Neben dem Hochaltar erhebt sich an der Nordseite der Chorwand der kostbare spätgotische Flügelaltar, etwa aus dem Jahr 1529 stammend. Dem Flügelaltar fehlt die Predella (Unterbau). Der einfache Schrein wird bekrönt von einem feingliedrigen Gesprenge (Aufbau), das in meisterhaft geschnitzten Kielbögen endet. „Der Typus des Altars ist der in Kärnten nicht allzu häufige eines Bildschreinaltars mit Schreinsockel, einfachem Flügelpaar mit je zwei Reliefs auf den Innen- und je zwei Gemälden auf den Außenseiten.“ (Kunsthistoriker Otto Demus).

Geöffnet zeigt der Flügelaltar das Programm eines Marienlebens: Zentral die Geburt Christi, links oben die Beschneidung, links unten die Darstellung im Tempel, rechts oben die Begegnung Joachims mit Anna an der Goldenen Pforte und rechts unten die Anbetung der Könige. Bei geschlossenem Altar – in der Fastenzeit – erscheint ein gemalter Passionszyklus: Links oben die Ölbergszene, links unten die Dornenkrönung, rechts oben die Geißelung Christi und rechts unten das „Ecce-homo-Motiv“. Diese Malereien folgen inhaltlich der großen Kupferstichpassion von Albrecht Dürer (1513 veröffentlicht) und sind wie die geschnitzten Teile Importware.

Im Sockel unter der Geburt Christi sieht man die liegende Figur Jesses, aus der links und rechts Zweige herauswachsen. Diese Äste führen zu je einer Halbfigur (David und Salomo darstellend), die in Blumenkelchen geborgen ist, dann weiter am inneren Schreinrahmen empor zu einer winzigen, stehenden Figur und enden im Gesprenge, wo eine halbfigurige Maria im inneren Kielbogen der Schreinlaube das Marienthema des Altares krönt.

Das Vorbild für die Schnitzereien lieferte Albrecht Dürers Holzschnittserie „Marienleben“, die 1511 erstmals gesamt gedruckt wurde. Der Schnitzer hat Dürers Motive allerdings bearbeitet (so zum Beispiel werden bei der „Begegnung an der Goldenen Pforte“ die Figuren von sechs auf vier vermindert und der reich verzierte Rahmen vereinfacht) oder für den Zeitgeschmack des frühen Manierismus abgeändert (zum Beispiel in der Haartracht des knienden Königs oder Josefs).

Im zentralen Mittelbild der „Geburt Christi“ überraschen – im Unterschied zu Dürer – die gleiche Schauplatzwahl wie in der Szene der Heiligen Drei Könige sowie besonders die dynamischen Faltenschwünge der Gewänder gegenüber dem Dürerschen Knitterstil.
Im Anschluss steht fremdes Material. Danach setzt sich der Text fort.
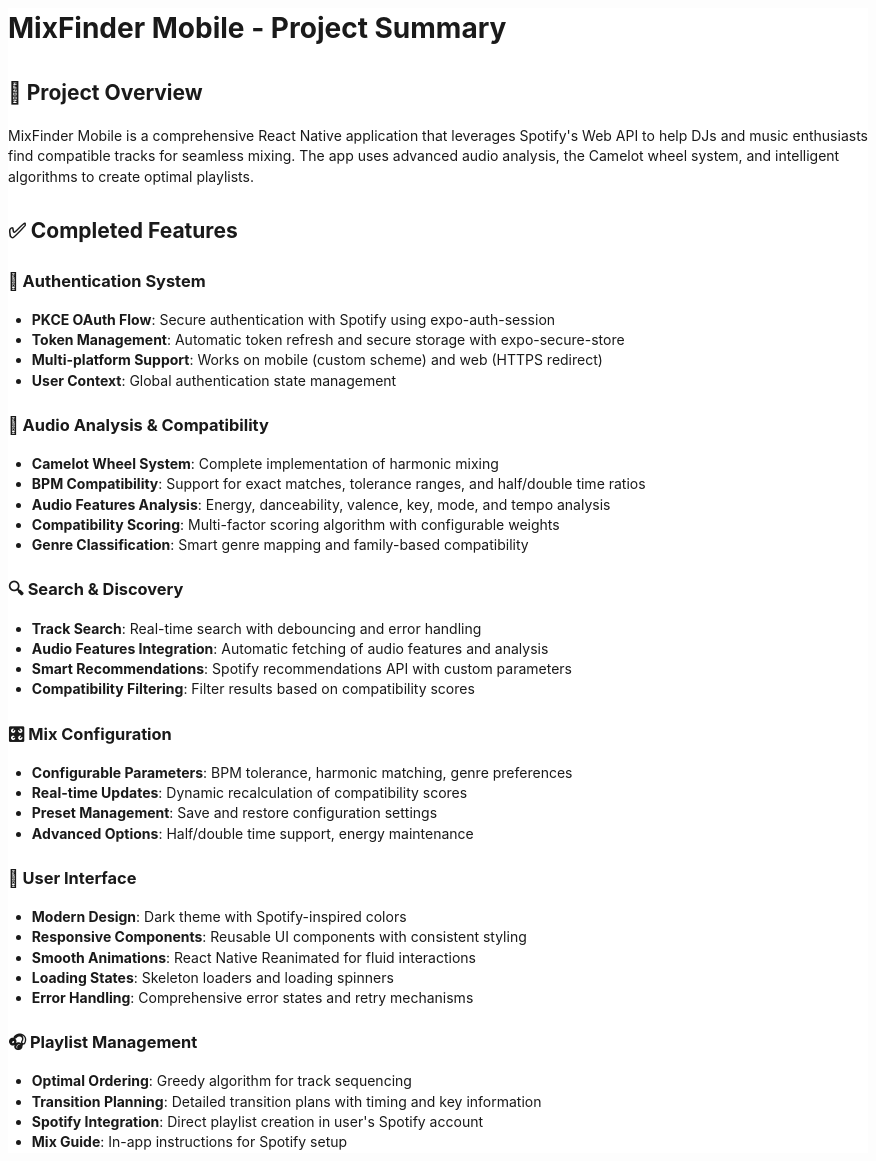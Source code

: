 # MixFinder Mobile - Project Summary

## 🎯 Project Overview

MixFinder Mobile is a comprehensive React Native application that leverages Spotify's Web API to help DJs and music enthusiasts find compatible tracks for seamless mixing. The app uses advanced audio analysis, the Camelot wheel system, and intelligent algorithms to create optimal playlists.

## ✅ Completed Features

### 🔐 Authentication System
- **PKCE OAuth Flow**: Secure authentication with Spotify using expo-auth-session
- **Token Management**: Automatic token refresh and secure storage with expo-secure-store
- **Multi-platform Support**: Works on mobile (custom scheme) and web (HTTPS redirect)
- **User Context**: Global authentication state management

### 🎵 Audio Analysis & Compatibility
- **Camelot Wheel System**: Complete implementation of harmonic mixing
- **BPM Compatibility**: Support for exact matches, tolerance ranges, and half/double time ratios
- **Audio Features Analysis**: Energy, danceability, valence, key, mode, and tempo analysis
- **Compatibility Scoring**: Multi-factor scoring algorithm with configurable weights
- **Genre Classification**: Smart genre mapping and family-based compatibility

### 🔍 Search & Discovery
- **Track Search**: Real-time search with debouncing and error handling
- **Audio Features Integration**: Automatic fetching of audio features and analysis
- **Smart Recommendations**: Spotify recommendations API with custom parameters
- **Compatibility Filtering**: Filter results based on compatibility scores

### 🎛️ Mix Configuration
- **Configurable Parameters**: BPM tolerance, harmonic matching, genre preferences
- **Real-time Updates**: Dynamic recalculation of compatibility scores
- **Preset Management**: Save and restore configuration settings
- **Advanced Options**: Half/double time support, energy maintenance

### 📱 User Interface
- **Modern Design**: Dark theme with Spotify-inspired colors
- **Responsive Components**: Reusable UI components with consistent styling
- **Smooth Animations**: React Native Reanimated for fluid interactions
- **Loading States**: Skeleton loaders and loading spinners
- **Error Handling**: Comprehensive error states and retry mechanisms

### 🎧 Playlist Management
- **Optimal Ordering**: Greedy algorithm for track sequencing
- **Transition Planning**: Detailed transition plans with timing and key information
- **Spotify Integration**: Direct playlist creation in user's Spotify account
- **Mix Guide**: In-app instructions for Spotify setup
Dieser Faltenstil weist – nach Otto Demus – auf die Herkunft des Altars aus der bekannten Werkstatt von Jörg Lederer hin, einer bekannten „Exportfirma“ aus Kaufbeuren im Allgäu. Die Entstehung ist für den Zeitraum um oder vor 1520 (Demus) beziehungsweise um 1529 (Dehio) anzusetzen.

Der Rahmen und das Rankendekor stammen aber wahrscheinlich von einem Kärntner Künstler, während die Reliefs vielleicht ungefasst nach Kärnten geliefert wurden (nach Demus). Warum sich eine so kleine Pfarre wie Maria Rojach einen sicher kostspieligen Altar von weit her leisten konnte, bleibt unklar. Demus vermutet, dass der Altar ursprünglich für eine andere Kirche, etwa für die Bischofskirche St. Andrä oder für St. Paul, bestimmt war und in der Barockzeit nach Rojach „abgeschoben“ wurde. Einen Beweis für diese These gibt es jedoch nicht. Der Flügelaltar verlor 1703 seinen Platz in der Kirchenmitte und wurde anschließend wenig beachtet. 1869 wurde er von einem verständnislosen Künstler übermalt und überschnitzt, was erst nach 1945 wieder fachmännisch rückgängig gemacht werden konnte.